(Information shown Opens)
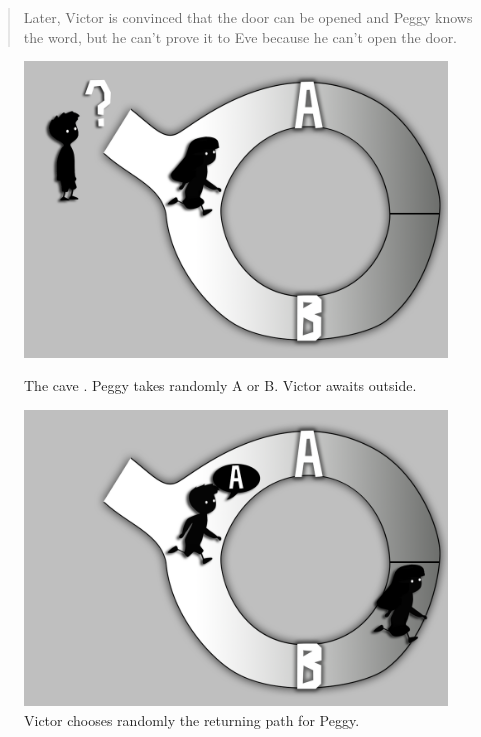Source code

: \begin{otherlanguage}{english}
\begin{quote}
	Later, Victor is convinced that the door can be opened and Peggy knows the word, but he can't prove it to Eve because he can't open the door. 
\end{quote}


\begin{figure}[!htb]
	\includegraphics[width=\linewidth]{gfx/graficoJL_ZKP_1}
	\caption*{The cave \citep{ZKPcave:fig}. Peggy takes randomly A or B. Victor awaits outside.}\label{fig:1}
	\endminipage\hfill
	\includegraphics[width=\linewidth]{gfx/graficoJL_ZKP_2}
	\caption*{Victor chooses randomly the returning path for Peggy.}\label{fig:2}
	\endminipage\hfill

\end{figure}
\end{otherlanguage}
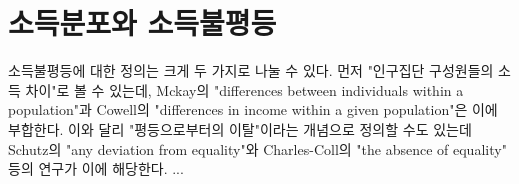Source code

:\chapter{소득분포와 소득불평등}
	
	소득불평등에 대한 정의는 크게 두 가지로 나눌 수 있다. 
	먼저 "인구집단 구성원들의 소득 차이"로 볼 수 있는데, 
	Mckay의 "differences between individuals within a population"과 
	Cowell의 "differences in income within a given population"은 이에 부합한다.
	이와 달리 "평등으로부터의 이탈"이라는 개념으로 정의할 수도 있는데 
	Schutz의 "any deviation from equality"와
	Charles-Coll의 "the absence of equality" 등의 연구가 이에 해당한다.
	...
	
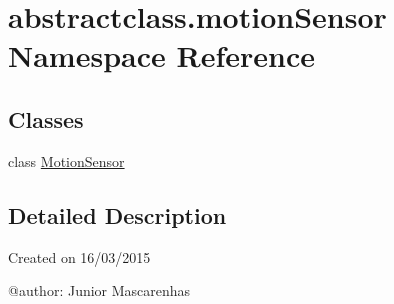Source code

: \hypertarget{namespaceabstractclass_1_1motionSensor}{}\section{abstractclass.\+motion\+Sensor Namespace Reference}
\label{namespaceabstractclass_1_1motionSensor}
\subsection*{Classes}
\begin{DoxyCompactItemize}
\item 
class \hyperlink{classabstractclass_1_1motionSensor_1_1MotionSensor}{Motion\+Sensor}
\end{DoxyCompactItemize}


\subsection{Detailed Description}
\begin{DoxyVerb}Created on 16/03/2015

@author: Junior Mascarenhas
\end{DoxyVerb}
 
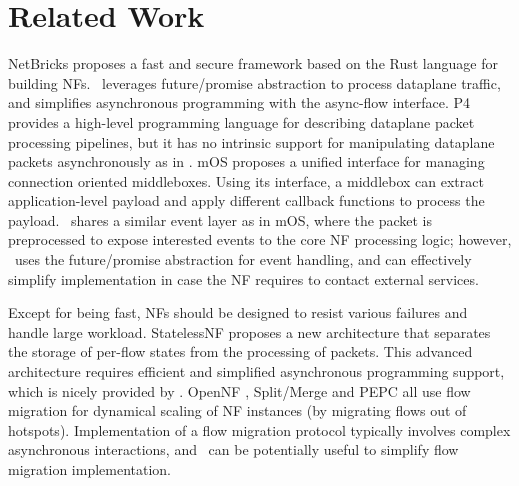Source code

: \section{Related Work}

NetBricks proposes a fast and secure framework based on the Rust \cite{199352} language for building NFs. %
\netstar~leverages future/promise abstraction to process dataplane traffic, and simplifies asynchronous programming with the async-flow interface.
P4 \cite{bosshart2014p4} provides a high-level programming language for describing dataplane packet processing pipelines, but it has no intrinsic support for manipulating dataplane packets asynchronously as in \netstar. %
mOS \cite{201546} proposes a unified interface for managing connection oriented middleboxes. Using its interface, a middlebox can extract application-level payload and apply different callback functions to process the payload. \netstar~shares a similar event layer as in mOS, where the packet is preprocessed to expose interested events to the core NF processing logic; however, \netstar~uses the future/promise abstraction for event handling, and can effectively simplify implementation in case the NF requires to contact external services.

Except for being fast, NFs should be designed to resist various failures and handle large workload. %
StatelessNF \cite{201545} proposes a new architecture that separates the storage of per-flow states from the processing of packets. This advanced architecture requires efficient and simplified asynchronous programming support, which is nicely provided by \netstar. OpenNF \cite{gember2014opennf}, Split/Merge \cite{rajagopalan2013split} and PEPC \cite{Qazi:2017:HPP:3098822.3098848} all use flow migration for dynamical scaling of NF instances (by migrating flows out of hotspots). Implementation of a flow migration protocol typically involves complex asynchronous interactions, and \netstar~can be potentially useful to simplify flow migration implementation.

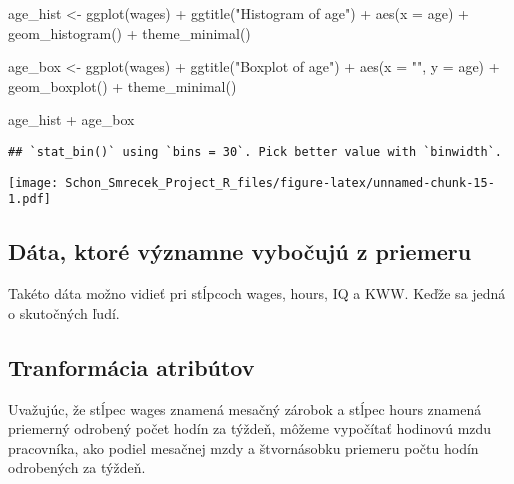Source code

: \documentclass[
]{article}
\newenvironment{Shaded}{\begin{snugshade}}{\end{snugshade}}
\newcommand{\AttributeTok}[1]{\textcolor[rgb]{0.77,0.63,0.00}{#1}}
\newcommand{\FunctionTok}[1]{\textcolor[rgb]{0.00,0.00,0.00}{#1}}
\newcommand{\NormalTok}[1]{#1}
\newcommand{\OtherTok}[1]{\textcolor[rgb]{0.56,0.35,0.01}{#1}}
\newcommand{\SpecialCharTok}[1]{\textcolor[rgb]{0.00,0.00,0.00}{#1}}
\newcommand{\StringTok}[1]{\textcolor[rgb]{0.31,0.60,0.02}{#1}}
\begin{document}
\begin{Shaded}
\begin{Highlighting}[]
\NormalTok{age\_hist }\OtherTok{\textless{}{-}} \FunctionTok{ggplot}\NormalTok{(wages) }\SpecialCharTok{+} \FunctionTok{ggtitle}\NormalTok{(}\StringTok{"Histogram of age"}\NormalTok{) }\SpecialCharTok{+} \FunctionTok{aes}\NormalTok{(}\AttributeTok{x =}\NormalTok{ age) }\SpecialCharTok{+} \FunctionTok{geom\_histogram}\NormalTok{() }\SpecialCharTok{+} \FunctionTok{theme\_minimal}\NormalTok{()}

\NormalTok{age\_box }\OtherTok{\textless{}{-}} \FunctionTok{ggplot}\NormalTok{(wages) }\SpecialCharTok{+} \FunctionTok{ggtitle}\NormalTok{(}\StringTok{"Boxplot of age"}\NormalTok{) }\SpecialCharTok{+} \FunctionTok{aes}\NormalTok{(}\AttributeTok{x =} \StringTok{""}\NormalTok{, }\AttributeTok{y =}\NormalTok{ age) }\SpecialCharTok{+} \FunctionTok{geom\_boxplot}\NormalTok{() }\SpecialCharTok{+} \FunctionTok{theme\_minimal}\NormalTok{()}

\NormalTok{age\_hist }\SpecialCharTok{+}\NormalTok{ age\_box}
\end{Highlighting}
\end{Shaded}

\begin{verbatim}
## `stat_bin()` using `bins = 30`. Pick better value with `binwidth`.
\end{verbatim}

\texttt{[image: Schon\_Smrecek\_Project\_R\_files/figure-latex/unnamed-chunk-15-1.pdf]}

\hypertarget{duxe1ta-ktoruxe9-vuxfdznamne-vyboux10dujuxfa-z-priemeru}{%
\subsection{Dáta, ktoré významne vybočujú z
priemeru}\label{duxe1ta-ktoruxe9-vuxfdznamne-vyboux10dujuxfa-z-priemeru}}

Takéto dáta možno vidieť pri stĺpcoch wages, hours, IQ a KWW. Keďže sa
jedná o skutočných ľudí.

\hypertarget{tranformuxe1cia-atribuxfatov}{%
\subsection{Tranformácia atribútov}\label{tranformuxe1cia-atribuxfatov}}

Uvažujúc, že stĺpec wages znamená mesačný zárobok a stĺpec hours znamená
priemerný odrobený počet hodín za týždeň, môžeme vypočítať hodinovú mzdu
pracovníka, ako podiel mesačnej mzdy a štvornásobku priemeru počtu hodín
odrobených za týždeň.
\end{document}
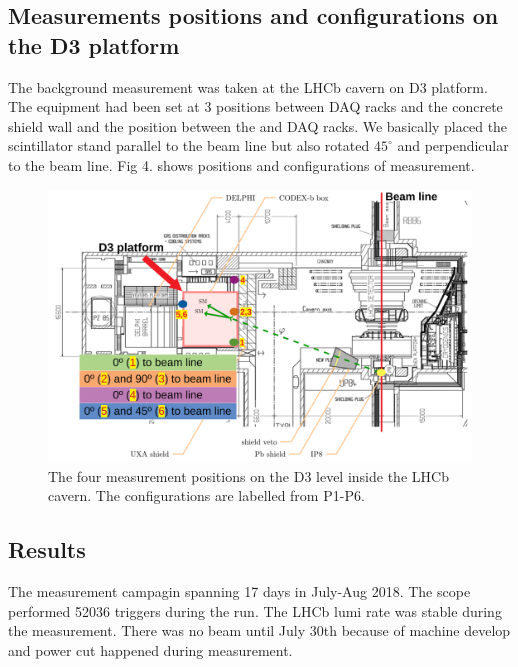 \subsection{Measurements positions and configurations on the D3 platform}

The background measurement was taken at the LHCb cavern on D3 platform. The equipment had been set at 3 positions between DAQ racks and the concrete shield wall and the position between the \delphi and DAQ racks.
We basically placed the scintillator stand parallel to the beam line but also rotated $45^{\circ}$ and perpendicular to the beam line.
Fig 4. shows positions and configurations of measurement.

\begin{figure}
\centering
    \includegraphics[width=16cm]{figs/INT/configuration.pdf}
\caption{
    The four measurement positions on the D3 level inside the LHCb cavern. The configurations are labelled from P1-P6.
}
\end{figure}

\subsection{Results}

The measurement campagin spanning 17 days in July-Aug 2018.
The scope performed 52036 triggers during the run.
The LHCb lumi rate was stable during the measurement.
There was no beam until July 30th because of machine develop and power cut happened during measurement.

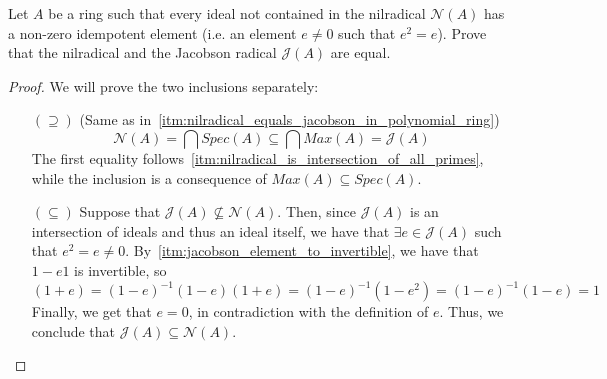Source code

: \begin{problem}
    Let $A$ be a ring such that every ideal not contained in the nilradical $\mathcal{N}(A)$ has a non-zero idempotent element (i.e. an element $e \neq 0$ such that $e^2 = e$).
    Prove that the nilradical and the Jacobson radical $\mathcal{J}(A)$ are equal.
    \begin{sol}
        \begin{proof}
            We will prove the two inclusions separately:
                \begin{itemize}
                    \item[$(\supseteq)$]
                    (Same as in~\ref{itm:nilradical_equals_jacobson_in_polynomial_ring})
                    \[ \mathcal{N}(A) = \bigcap Spec(A) \subseteq \bigcap Max(A) = \mathcal{J}(A) \]
                    The first equality follows~\ref{itm:nilradical_is_intersection_of_all_primes}, while the inclusion is a consequence of $Max(A) \subseteq Spec(A)$.
                    \item[$(\subseteq)$]
                    Suppose that $\mathcal{J}(A) \nsubseteq \mathcal{N}(A)$.
                    Then, since $\mathcal{J}(A)$ is an intersection of ideals and thus an ideal itself, we have that $\exists e \in \mathcal{J}(A)$ such that $e^2 = e \neq 0$.
                    By~\ref{itm:jacobson_element_to_invertible}, we have that $1 - e 1$ is invertible, so
                    \[ (1 + e) = (1 - e)^{-1}(1 - e)(1 + e) = (1 - e)^{-1}(1 - e^2) = (1 - e)^{-1}(1 - e) = 1 \]
                    Finally, we get that $e = 0$, in contradiction with the definition of $e$.
                    Thus, we conclude that $\mathcal{J}(A) \subseteq \mathcal{N}(A)$.
                \end{itemize}
        \end{proof}
    \end{sol}
\end{problem}

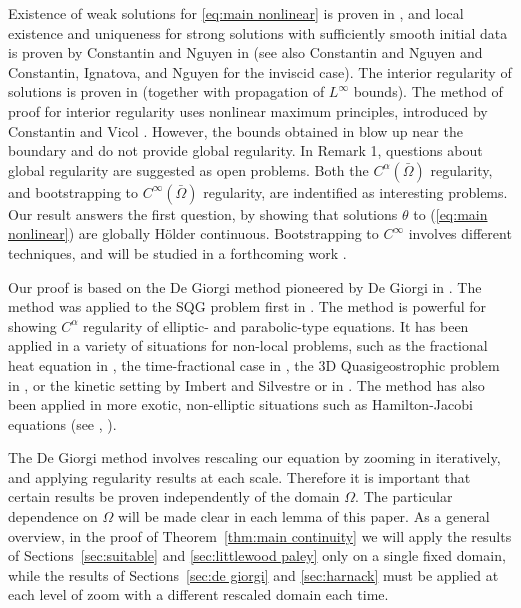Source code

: \documentclass[11pt]{amsart}
\theoremstyle{remark}
\theoremstyle{definition}
\begin{document}
\vskip0.3cm
Existence of weak solutions for \eqref{eq:main nonlinear}  is proven in \cite{CoIg.fraclap}, and local existence and uniqueness for strong solutions with sufficiently smooth initial data is proven by Constantin and Nguyen in \cite{CoNg.strong} (see also Constantin and Nguyen \cite{CoNg} and Constantin, Ignatova, and Nguyen \cite{CoIgNg} for the inviscid case). The interior regularity of solutions  is proven in \cite{CoIg.sqg} (together with propagation of $L^\infty$ bounds).  The method of proof for interior regularity uses  nonlinear maximum principles, introduced by Constantin and Vicol \cite{CoVi}.   However, the bounds obtained in \cite{CoIg.sqg} blow up near the boundary and do not provide global regularity.
  In \cite{CoIg.sqg} Remark 1, questions about   global regularity are suggested as  open problems.  Both the $C^\alpha(\bar{\Omega})$ regularity,  and bootstrapping to  $C^\infty(\bar{\Omega})$ regularity, are indentified as interesting problems.  
  Our  result answers the first question, by  showing  that solutions $\theta$ to (\ref{eq:main nonlinear}) are globally H\"{o}lder continuous.
  Bootstrapping to $C^\infty$ involves different techniques, and will be studied in a forthcoming work \cite{StVa.higher}.  
\vskip0.3cm

Our proof is based on  the De Giorgi method pioneered by De Giorgi in \cite{DG}.  The method was applied to the SQG problem first in \cite{CaVa.sqg}.  The method is powerful for showing $C^\alpha$ regularity of elliptic- and parabolic-type equations. It has been applied in a variety of situations for non-local problems, such as the fractional heat equation in \cite{CaChVa.nio}, the time-fractional case in \cite{AlCaVa}, the 3D Quasigeostrophic problem in \cite{NoVa.qg}, or the kinetic setting by Imbert and Silvestre \cite{ImSi} or in \cite{St}.  The method has also been applied in more exotic, non-elliptic situations such as Hamilton-Jacobi equations (see \cite{ChVa}, \cite{StVa.hamjac}).  

The De Giorgi method involves rescaling our equation by zooming in iteratively, and applying regularity results at each scale.  Therefore it is important that certain results be proven independently of the domain $\Omega$.  
The particular dependence on $\Omega$ will be made clear in each lemma of this paper.  
As a general overview, in the proof of Theorem~\ref{thm:main continuity} we will apply the results of Sections~\ref{sec:suitable} and \ref{sec:littlewood paley} only on a single fixed domain, while the results of Sections~\ref{sec:de giorgi} and \ref{sec:harnack} must be applied at each level of zoom with a different rescaled domain each time.  
\end{document}
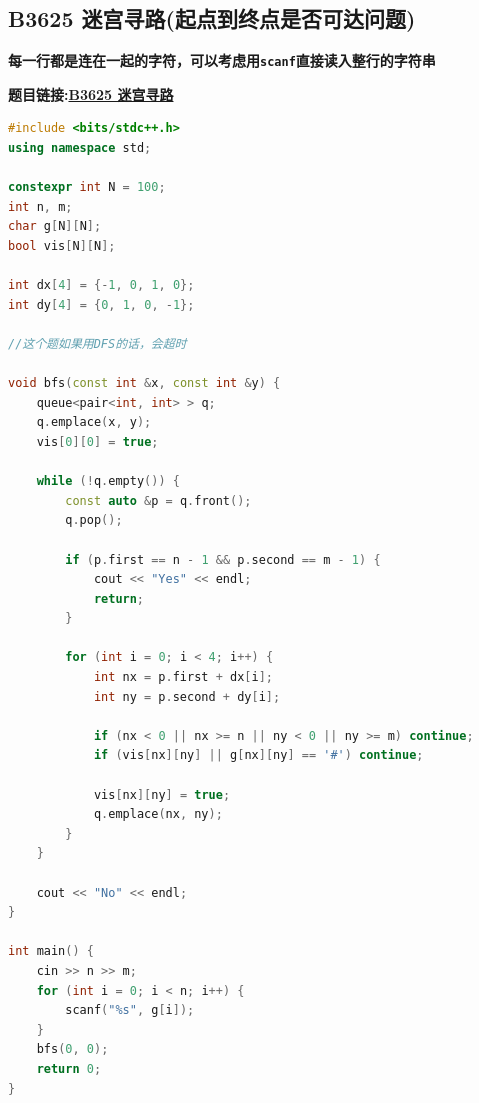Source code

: \newpage

\subsection{B3625 迷宫寻路(起点到终点是否可达问题)}

\textbf{每一行都是连在一起的字符，可以考虑用\texttt{scanf}直接读入整行的字符串}

\textbf{题目链接:\href{https://www.luogu.com.cn/problem/B3625}{B3625 迷宫寻路}}


\begin{lstlisting}[language=c++,caption={BFS解法}]
#include <bits/stdc++.h>
using namespace std;

constexpr int N = 100;
int n, m;
char g[N][N];
bool vis[N][N];

int dx[4] = {-1, 0, 1, 0};
int dy[4] = {0, 1, 0, -1};

//这个题如果用DFS的话，会超时

void bfs(const int &x, const int &y) {
	queue<pair<int, int> > q;
	q.emplace(x, y);
	vis[0][0] = true;
	
	while (!q.empty()) {
		const auto &p = q.front();
		q.pop();
		
		if (p.first == n - 1 && p.second == m - 1) {
			cout << "Yes" << endl;
			return;
		}
		
		for (int i = 0; i < 4; i++) {
			int nx = p.first + dx[i];
			int ny = p.second + dy[i];
			
			if (nx < 0 || nx >= n || ny < 0 || ny >= m) continue;
			if (vis[nx][ny] || g[nx][ny] == '#') continue;
			
			vis[nx][ny] = true;
			q.emplace(nx, ny);
		}
	}
	
	cout << "No" << endl;
}

int main() {
	cin >> n >> m;
	for (int i = 0; i < n; i++) {
		scanf("%s", g[i]);
	}
	bfs(0, 0);
	return 0;
}

\end{lstlisting}
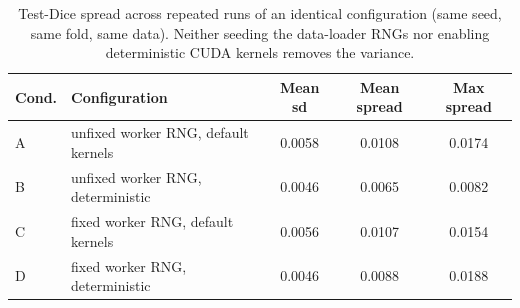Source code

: \begin{table}[t]
\centering
\footnotesize
\caption{Test-Dice spread across repeated runs of an identical configuration (same seed, same fold, same data). Neither seeding the data-loader RNGs nor enabling deterministic CUDA kernels removes the variance.}
\label{tab:variance}
\begin{tabular}{llccc}
\toprule
Cond. & Configuration & Mean sd & Mean spread & Max spread \\
\midrule
A & unfixed worker RNG, default kernels & 0.0058 & 0.0108 & 0.0174 \\
B & unfixed worker RNG, deterministic & 0.0046 & 0.0065 & 0.0082 \\
C & fixed worker RNG, default kernels & 0.0056 & 0.0107 & 0.0154 \\
D & fixed worker RNG, deterministic & 0.0046 & 0.0088 & 0.0188 \\
\bottomrule
\end{tabular}
\end{table}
(Information shown Closes)
- **Problem details**
Which lines run from the one holding "C & fixed worker" through the end of the data? Write them out exactly, ends included, and add nothing.

- **Result of this task**
C & fixed worker RNG, default kernels & 0.0056 & 0.0107 & 0.0154 \\
D & fixed worker RNG, deterministic & 0.0046 & 0.0088 & 0.0188 \\
\bottomrule
\end{tabular}
\end{table}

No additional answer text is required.